The above steps are able to detect at most one junction. As the reads may span more than two exons, we applied an additional step to detect junctions with reads longer than 50 bp (Step 3 in Figure 1). If the read is shorter than 100 bp, SOAPsplice splits the read into two segments of equal size; otherwise, SOAPsplice splits the read into multiple segments of 50 nucleotides from the 5′ end until the remaining segment is of length between 50 and 100 nucleotides. SOAPsplice then splits this remaining part into two segments equally so that the segment in the 3′ end is not too short. After that, SOAPsplice considers each segment as a sub-read, and treats it with “intact” alignment step or spliced alignment step if “intact” alignment fails. Finally SOAPsplice checks and concatenates the separated alignment hits for sub-reads to build the alignment for the original read.
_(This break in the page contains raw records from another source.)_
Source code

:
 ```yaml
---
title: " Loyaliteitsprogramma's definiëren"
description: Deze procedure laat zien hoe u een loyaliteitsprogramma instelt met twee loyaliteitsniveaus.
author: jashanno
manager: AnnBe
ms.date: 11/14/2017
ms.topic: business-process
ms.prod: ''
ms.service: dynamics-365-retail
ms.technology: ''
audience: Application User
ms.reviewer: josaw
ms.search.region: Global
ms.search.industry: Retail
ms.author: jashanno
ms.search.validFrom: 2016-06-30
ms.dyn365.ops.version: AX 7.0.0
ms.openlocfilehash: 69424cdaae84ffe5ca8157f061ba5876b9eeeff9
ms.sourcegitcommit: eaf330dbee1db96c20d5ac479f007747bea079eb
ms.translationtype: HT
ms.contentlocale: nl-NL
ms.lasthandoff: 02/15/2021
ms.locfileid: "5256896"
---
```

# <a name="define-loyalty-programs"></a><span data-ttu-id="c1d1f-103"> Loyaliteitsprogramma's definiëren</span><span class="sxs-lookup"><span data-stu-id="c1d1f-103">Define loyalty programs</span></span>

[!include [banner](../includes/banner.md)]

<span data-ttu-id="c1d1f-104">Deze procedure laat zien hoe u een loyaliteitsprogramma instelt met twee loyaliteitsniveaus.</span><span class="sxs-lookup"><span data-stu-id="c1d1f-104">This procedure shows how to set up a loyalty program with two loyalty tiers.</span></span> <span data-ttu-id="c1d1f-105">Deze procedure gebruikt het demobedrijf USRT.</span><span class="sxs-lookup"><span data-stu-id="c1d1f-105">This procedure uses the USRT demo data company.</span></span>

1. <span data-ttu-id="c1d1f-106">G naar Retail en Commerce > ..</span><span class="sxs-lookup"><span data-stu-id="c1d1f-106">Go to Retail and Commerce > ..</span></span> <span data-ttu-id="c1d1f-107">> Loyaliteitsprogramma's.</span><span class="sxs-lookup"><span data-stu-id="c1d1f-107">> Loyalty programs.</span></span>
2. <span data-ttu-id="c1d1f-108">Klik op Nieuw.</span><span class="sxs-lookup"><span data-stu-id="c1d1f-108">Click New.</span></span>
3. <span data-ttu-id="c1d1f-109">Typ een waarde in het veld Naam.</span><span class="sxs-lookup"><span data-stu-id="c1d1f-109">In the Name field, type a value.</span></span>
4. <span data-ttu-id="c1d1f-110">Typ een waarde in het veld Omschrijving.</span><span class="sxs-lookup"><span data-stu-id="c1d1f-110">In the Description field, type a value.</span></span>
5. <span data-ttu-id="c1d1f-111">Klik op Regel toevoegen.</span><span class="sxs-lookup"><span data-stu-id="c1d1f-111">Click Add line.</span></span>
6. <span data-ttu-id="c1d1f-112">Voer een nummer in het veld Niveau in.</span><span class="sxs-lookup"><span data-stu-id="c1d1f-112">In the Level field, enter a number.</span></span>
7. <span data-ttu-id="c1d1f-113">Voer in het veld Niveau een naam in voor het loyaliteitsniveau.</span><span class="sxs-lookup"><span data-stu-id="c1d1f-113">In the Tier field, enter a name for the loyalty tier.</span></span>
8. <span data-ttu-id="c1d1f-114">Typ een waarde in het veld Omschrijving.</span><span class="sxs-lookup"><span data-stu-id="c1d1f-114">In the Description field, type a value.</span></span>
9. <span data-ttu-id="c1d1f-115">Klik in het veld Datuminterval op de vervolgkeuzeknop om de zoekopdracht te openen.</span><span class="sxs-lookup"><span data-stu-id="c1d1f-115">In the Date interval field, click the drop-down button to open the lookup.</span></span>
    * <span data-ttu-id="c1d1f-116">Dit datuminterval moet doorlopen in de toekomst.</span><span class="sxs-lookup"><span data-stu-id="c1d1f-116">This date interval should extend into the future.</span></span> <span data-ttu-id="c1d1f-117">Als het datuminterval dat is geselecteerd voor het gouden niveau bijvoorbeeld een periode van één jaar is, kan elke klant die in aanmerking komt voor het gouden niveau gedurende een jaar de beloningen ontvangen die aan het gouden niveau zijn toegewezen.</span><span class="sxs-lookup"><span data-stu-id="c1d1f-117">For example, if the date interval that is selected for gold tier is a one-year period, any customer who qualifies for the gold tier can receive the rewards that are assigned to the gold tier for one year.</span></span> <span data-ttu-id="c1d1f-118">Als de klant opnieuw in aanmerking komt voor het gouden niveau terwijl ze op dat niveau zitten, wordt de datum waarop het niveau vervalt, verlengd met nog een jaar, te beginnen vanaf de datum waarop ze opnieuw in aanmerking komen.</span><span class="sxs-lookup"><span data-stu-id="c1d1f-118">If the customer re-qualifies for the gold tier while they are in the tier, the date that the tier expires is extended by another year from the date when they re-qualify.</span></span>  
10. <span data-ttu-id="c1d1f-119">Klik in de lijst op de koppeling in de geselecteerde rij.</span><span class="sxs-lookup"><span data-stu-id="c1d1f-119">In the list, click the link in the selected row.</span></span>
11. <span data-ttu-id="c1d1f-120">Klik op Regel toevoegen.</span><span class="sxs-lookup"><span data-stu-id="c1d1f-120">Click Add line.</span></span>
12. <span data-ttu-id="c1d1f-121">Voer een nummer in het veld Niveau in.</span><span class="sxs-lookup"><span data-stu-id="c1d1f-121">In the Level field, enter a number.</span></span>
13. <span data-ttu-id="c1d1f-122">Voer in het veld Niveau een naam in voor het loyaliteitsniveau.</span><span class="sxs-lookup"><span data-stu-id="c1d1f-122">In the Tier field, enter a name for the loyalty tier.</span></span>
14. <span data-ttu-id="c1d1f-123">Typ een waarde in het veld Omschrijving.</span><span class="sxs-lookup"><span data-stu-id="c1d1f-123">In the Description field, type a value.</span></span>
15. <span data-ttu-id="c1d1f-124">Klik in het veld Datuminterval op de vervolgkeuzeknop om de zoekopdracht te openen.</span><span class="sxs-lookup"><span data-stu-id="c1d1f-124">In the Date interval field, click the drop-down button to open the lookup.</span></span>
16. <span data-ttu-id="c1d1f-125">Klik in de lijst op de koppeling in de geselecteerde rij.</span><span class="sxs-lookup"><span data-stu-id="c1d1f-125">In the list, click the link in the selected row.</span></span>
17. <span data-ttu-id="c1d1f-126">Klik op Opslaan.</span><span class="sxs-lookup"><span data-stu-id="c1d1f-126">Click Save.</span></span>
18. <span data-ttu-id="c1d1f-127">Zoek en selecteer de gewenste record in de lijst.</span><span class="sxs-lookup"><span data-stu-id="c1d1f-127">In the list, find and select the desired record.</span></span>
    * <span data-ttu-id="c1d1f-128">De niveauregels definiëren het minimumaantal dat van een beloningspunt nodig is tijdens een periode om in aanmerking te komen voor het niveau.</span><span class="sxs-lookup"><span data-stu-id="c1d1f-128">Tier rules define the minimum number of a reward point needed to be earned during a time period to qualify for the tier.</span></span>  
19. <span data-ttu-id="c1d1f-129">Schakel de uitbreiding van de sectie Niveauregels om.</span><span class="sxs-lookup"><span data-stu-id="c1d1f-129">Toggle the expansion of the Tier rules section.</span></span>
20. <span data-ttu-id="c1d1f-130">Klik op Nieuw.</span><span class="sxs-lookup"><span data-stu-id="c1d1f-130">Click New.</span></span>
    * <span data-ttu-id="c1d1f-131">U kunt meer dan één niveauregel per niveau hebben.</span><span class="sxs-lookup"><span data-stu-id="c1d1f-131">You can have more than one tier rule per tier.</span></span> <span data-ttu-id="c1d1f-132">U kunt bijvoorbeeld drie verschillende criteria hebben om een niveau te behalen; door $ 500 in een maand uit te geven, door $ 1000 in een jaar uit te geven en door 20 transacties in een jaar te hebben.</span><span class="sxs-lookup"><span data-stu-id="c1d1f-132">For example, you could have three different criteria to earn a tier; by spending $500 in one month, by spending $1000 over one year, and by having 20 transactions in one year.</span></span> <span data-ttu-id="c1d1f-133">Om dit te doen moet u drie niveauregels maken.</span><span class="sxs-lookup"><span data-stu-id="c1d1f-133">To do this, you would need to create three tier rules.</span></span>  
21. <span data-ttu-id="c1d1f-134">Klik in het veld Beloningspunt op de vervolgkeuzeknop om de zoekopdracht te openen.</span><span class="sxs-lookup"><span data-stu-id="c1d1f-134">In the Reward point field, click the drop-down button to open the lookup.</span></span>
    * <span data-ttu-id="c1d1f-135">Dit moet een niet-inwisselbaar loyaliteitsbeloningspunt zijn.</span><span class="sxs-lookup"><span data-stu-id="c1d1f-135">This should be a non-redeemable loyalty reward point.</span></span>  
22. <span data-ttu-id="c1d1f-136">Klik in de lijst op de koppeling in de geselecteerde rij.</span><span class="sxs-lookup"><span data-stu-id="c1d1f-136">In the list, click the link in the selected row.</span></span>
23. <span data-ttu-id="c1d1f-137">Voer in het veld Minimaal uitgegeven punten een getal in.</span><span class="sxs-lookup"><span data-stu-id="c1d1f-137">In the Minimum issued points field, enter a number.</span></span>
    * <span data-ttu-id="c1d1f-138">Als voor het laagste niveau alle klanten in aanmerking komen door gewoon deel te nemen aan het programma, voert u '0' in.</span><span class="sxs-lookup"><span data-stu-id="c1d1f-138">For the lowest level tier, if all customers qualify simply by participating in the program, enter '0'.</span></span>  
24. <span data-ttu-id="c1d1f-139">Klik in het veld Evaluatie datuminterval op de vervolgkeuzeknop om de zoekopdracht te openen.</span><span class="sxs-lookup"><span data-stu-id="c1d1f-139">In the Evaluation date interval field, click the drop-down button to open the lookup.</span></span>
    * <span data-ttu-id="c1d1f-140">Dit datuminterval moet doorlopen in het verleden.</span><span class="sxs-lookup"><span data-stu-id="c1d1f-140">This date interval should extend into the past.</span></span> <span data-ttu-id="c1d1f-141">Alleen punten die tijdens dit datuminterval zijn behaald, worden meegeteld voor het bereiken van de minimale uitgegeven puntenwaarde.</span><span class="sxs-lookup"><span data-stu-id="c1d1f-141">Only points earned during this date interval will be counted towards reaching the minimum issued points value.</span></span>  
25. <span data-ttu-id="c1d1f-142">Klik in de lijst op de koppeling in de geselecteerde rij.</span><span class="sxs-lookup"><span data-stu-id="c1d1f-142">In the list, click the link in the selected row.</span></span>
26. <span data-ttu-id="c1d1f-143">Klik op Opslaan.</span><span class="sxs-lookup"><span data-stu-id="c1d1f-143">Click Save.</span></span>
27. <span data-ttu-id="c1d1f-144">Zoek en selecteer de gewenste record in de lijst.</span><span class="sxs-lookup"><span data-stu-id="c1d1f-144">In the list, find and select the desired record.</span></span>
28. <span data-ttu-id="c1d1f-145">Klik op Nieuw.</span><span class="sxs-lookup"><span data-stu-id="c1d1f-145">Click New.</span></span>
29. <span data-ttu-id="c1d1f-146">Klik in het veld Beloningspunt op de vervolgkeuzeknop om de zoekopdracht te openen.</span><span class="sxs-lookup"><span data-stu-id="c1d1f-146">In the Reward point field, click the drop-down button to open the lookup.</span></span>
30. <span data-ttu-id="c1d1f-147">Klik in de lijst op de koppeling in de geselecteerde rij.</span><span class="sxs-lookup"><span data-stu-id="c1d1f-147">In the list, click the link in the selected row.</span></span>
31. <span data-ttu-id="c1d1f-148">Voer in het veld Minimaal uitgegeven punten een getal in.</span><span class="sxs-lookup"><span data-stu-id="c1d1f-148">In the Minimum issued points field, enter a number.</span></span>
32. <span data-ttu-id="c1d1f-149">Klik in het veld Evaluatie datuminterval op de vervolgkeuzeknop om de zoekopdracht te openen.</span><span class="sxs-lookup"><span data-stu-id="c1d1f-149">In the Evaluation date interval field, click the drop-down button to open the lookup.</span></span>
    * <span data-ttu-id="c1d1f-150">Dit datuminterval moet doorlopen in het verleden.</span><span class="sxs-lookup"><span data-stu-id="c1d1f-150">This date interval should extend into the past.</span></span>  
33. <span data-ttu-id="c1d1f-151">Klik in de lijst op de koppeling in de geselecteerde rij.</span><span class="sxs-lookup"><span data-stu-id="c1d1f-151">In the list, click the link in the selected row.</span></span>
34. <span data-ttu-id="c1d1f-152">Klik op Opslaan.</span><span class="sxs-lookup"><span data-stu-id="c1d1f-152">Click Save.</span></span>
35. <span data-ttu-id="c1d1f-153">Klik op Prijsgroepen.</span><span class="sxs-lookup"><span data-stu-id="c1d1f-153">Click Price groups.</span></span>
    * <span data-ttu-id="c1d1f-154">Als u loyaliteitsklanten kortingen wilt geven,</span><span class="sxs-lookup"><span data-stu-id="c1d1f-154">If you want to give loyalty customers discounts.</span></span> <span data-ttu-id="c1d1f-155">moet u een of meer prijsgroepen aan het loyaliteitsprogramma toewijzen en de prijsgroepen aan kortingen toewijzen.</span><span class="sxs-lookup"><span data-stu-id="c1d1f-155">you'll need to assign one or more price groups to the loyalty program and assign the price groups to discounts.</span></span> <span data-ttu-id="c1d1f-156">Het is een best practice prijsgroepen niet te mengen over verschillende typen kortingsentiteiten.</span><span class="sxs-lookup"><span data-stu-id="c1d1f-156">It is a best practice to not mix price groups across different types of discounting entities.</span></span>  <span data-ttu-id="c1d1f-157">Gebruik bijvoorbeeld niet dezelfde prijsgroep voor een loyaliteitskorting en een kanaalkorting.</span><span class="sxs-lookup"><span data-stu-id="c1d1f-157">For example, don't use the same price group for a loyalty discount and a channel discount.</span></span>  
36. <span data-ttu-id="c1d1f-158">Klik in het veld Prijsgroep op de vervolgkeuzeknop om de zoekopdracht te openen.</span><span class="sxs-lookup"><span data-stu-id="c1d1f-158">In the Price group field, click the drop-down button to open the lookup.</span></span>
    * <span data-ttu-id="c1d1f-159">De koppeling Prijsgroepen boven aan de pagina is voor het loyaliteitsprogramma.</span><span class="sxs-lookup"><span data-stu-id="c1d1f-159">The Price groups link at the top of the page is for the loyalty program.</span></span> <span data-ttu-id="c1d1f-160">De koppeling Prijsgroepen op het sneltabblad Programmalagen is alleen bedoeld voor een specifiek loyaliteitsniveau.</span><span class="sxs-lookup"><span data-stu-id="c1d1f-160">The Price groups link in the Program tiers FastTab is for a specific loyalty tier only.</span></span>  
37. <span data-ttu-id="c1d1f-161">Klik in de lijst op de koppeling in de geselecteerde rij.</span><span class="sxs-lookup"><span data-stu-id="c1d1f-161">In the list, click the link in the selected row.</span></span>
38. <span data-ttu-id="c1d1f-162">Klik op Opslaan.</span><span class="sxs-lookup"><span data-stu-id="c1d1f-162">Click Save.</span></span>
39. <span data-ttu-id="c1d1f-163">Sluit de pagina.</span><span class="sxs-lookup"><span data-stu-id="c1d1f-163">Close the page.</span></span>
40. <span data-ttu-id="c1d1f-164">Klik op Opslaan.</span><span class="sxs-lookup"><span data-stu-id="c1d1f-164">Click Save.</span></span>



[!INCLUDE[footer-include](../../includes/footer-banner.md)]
SOAPsplice requires that at least two-thirds of the sub-reads should be aligned uniquely.

Filtering strategy

Two main strategies are used to filter out false positives. Then SOAPsplice will output the most confidential junctions and corresponding information of junction sites, strand, and number of supporting reads.

The first strategy is to ensure that aligned positions of mate-pair reads follow their pair-end relationship. In this case, the mapping directions on the reference sequence of two paired-end reads should be consistent with the experimental design. For example, if one read is mapped in the forward direction (from 5′ end to 3′ end) on the genomic sequence, its mate read is required to be mapped in the reverse direction (from 3′ end to 5′ end).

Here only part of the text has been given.